There will be very few people today who remember the Bailiffe Bridge Dragons.
Skate-boarding is recognised today as one of the current most popular pastimes and according to the latest figures there are over 100 million people skateboarding, with 74 per cent of all males under the age of 24 actively involved.
For Winston and his friends 65 years ago the pastime that was all the rage was cycle speedway, as youngsters sought to emulate ontheir push-bikes stars like Arthur Bush and Jack Hughes of speedway at Odsal stadium.
In Bailiff Bridge, the group made their own grass track in what were known then as ‘the swing fields’ (there were swings, a slide and a roundabout) at the top of Victoria Road.
A grassy bank provided a viewing area for spectators. While the swings have long gone, the grassy banks are still there and it is difficult to imagine now the crowds that would have gathered on this natural terraced seating to watch the teams battle it out in the early 1950s.
Some adults followed the activities and Winston says that the Dragons were fortunate that one man took over as ‘manager’.
Brighouse Town Council sought to encourage the team by later building them a cinder track on what was then ‘the tip’ – now the sports ground off Bradford Road.
The Mayor and Mayoress at the time gave it their blessing by cutting a tape to officially open the track. Several stars from Odsal speedway also turned up for the occasion.
There were cycle speedway teams in Shelf, Bradford (Bell Dene Rangers), Halifax (Skircoat Green Pirates)and others against whom they competed and further afield in Stockport where the Dragons travelled for an ‘away match’, boarding the train with their bikes (which often had no brakes) at Lightcliffe railway station.

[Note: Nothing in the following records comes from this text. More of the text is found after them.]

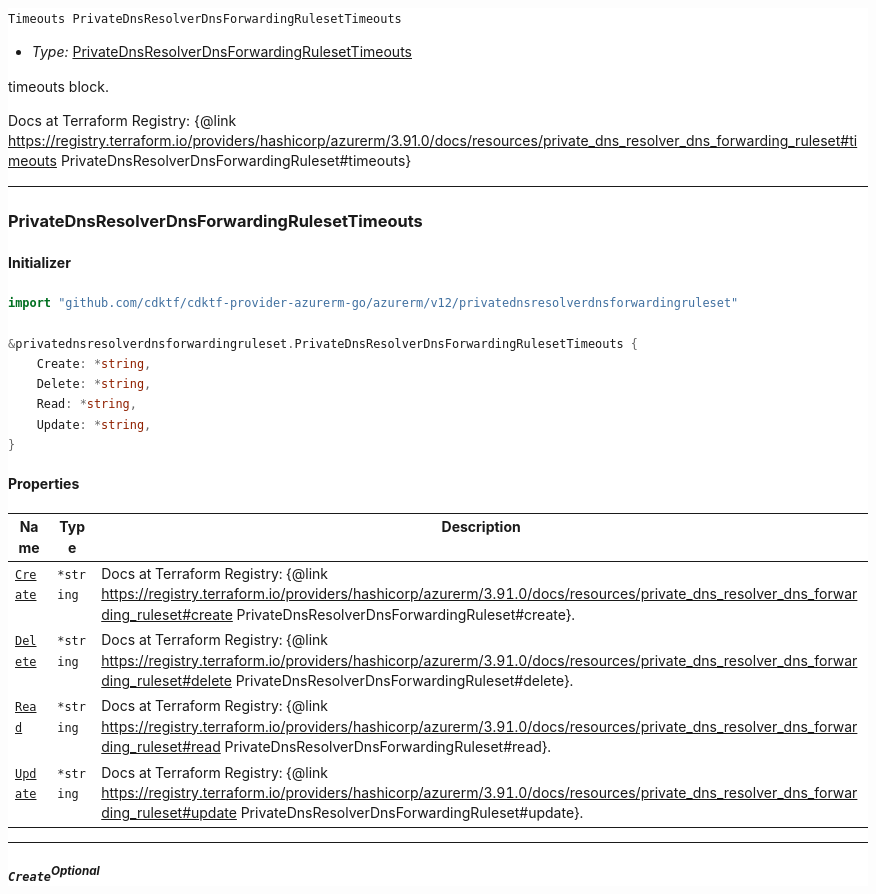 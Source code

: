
 ```go
Timeouts PrivateDnsResolverDnsForwardingRulesetTimeouts
```

- *Type:* <a href="#@cdktf/provider-azurerm.privateDnsResolverDnsForwardingRuleset.PrivateDnsResolverDnsForwardingRulesetTimeouts">PrivateDnsResolverDnsForwardingRulesetTimeouts</a>

timeouts block.

Docs at Terraform Registry: {@link https://registry.terraform.io/providers/hashicorp/azurerm/3.91.0/docs/resources/private_dns_resolver_dns_forwarding_ruleset#timeouts PrivateDnsResolverDnsForwardingRuleset#timeouts}

---

### PrivateDnsResolverDnsForwardingRulesetTimeouts <a name="PrivateDnsResolverDnsForwardingRulesetTimeouts" id="@cdktf/provider-azurerm.privateDnsResolverDnsForwardingRuleset.PrivateDnsResolverDnsForwardingRulesetTimeouts"></a>

#### Initializer <a name="Initializer" id="@cdktf/provider-azurerm.privateDnsResolverDnsForwardingRuleset.PrivateDnsResolverDnsForwardingRulesetTimeouts.Initializer"></a>

```go
import "github.com/cdktf/cdktf-provider-azurerm-go/azurerm/v12/privatednsresolverdnsforwardingruleset"

&privatednsresolverdnsforwardingruleset.PrivateDnsResolverDnsForwardingRulesetTimeouts {
	Create: *string,
	Delete: *string,
	Read: *string,
	Update: *string,
}
```

#### Properties <a name="Properties" id="Properties"></a>

| **Name** | **Type** | **Description** |
| --- | --- | --- |
| <code><a href="#@cdktf/provider-azurerm.privateDnsResolverDnsForwardingRuleset.PrivateDnsResolverDnsForwardingRulesetTimeouts.property.create">Create</a></code> | <code>*string</code> | Docs at Terraform Registry: {@link https://registry.terraform.io/providers/hashicorp/azurerm/3.91.0/docs/resources/private_dns_resolver_dns_forwarding_ruleset#create PrivateDnsResolverDnsForwardingRuleset#create}. |
| <code><a href="#@cdktf/provider-azurerm.privateDnsResolverDnsForwardingRuleset.PrivateDnsResolverDnsForwardingRulesetTimeouts.property.delete">Delete</a></code> | <code>*string</code> | Docs at Terraform Registry: {@link https://registry.terraform.io/providers/hashicorp/azurerm/3.91.0/docs/resources/private_dns_resolver_dns_forwarding_ruleset#delete PrivateDnsResolverDnsForwardingRuleset#delete}. |
| <code><a href="#@cdktf/provider-azurerm.privateDnsResolverDnsForwardingRuleset.PrivateDnsResolverDnsForwardingRulesetTimeouts.property.read">Read</a></code> | <code>*string</code> | Docs at Terraform Registry: {@link https://registry.terraform.io/providers/hashicorp/azurerm/3.91.0/docs/resources/private_dns_resolver_dns_forwarding_ruleset#read PrivateDnsResolverDnsForwardingRuleset#read}. |
| <code><a href="#@cdktf/provider-azurerm.privateDnsResolverDnsForwardingRuleset.PrivateDnsResolverDnsForwardingRulesetTimeouts.property.update">Update</a></code> | <code>*string</code> | Docs at Terraform Registry: {@link https://registry.terraform.io/providers/hashicorp/azurerm/3.91.0/docs/resources/private_dns_resolver_dns_forwarding_ruleset#update PrivateDnsResolverDnsForwardingRuleset#update}. |

---

##### `Create`<sup>Optional</sup> <a name="Create" id="@cdktf/provider-azurerm.privateDnsResolverDnsForwardingRuleset.PrivateDnsResolverDnsForwardingRulesetTimeouts.property.create"></a>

Copying their real speedway stars (Squire Francis ‘Split’ Waterman for example)they adopted pseudonyms of their own, as shown in the caption to the photograph.
Cycle speedway in Bailiff Bridge lasted for two or three years until National Service called at the age of 18.
Cycle speedway still lives on, although not in Bailiff Bridge. For further information look at the British Cycling website www.britishcycling.org.uk/cyclespeedway
I am sure looking through this website would make Winston and all his friends wish they could rewind the clock 65 years and go back to those great days at the end of Victoria Road. But cycle speedway lives on and in 2013 the venue for the sport’s world championships was Adelaide in Australia.
This week’s featured photograph kindly sent in by Winston was taken at the old track on Victoria Road and includes left to right: Chris Arthur ‘Hammersmith’ Binns, Harold Sutcliffe, ‘Flash’ Marsden, ‘Tiger’ Hendry, Joe Bottomley, ‘Rob’ Robinson (who later went on to become a speedway rider) , ‘Wal’ Halstead, and the manager.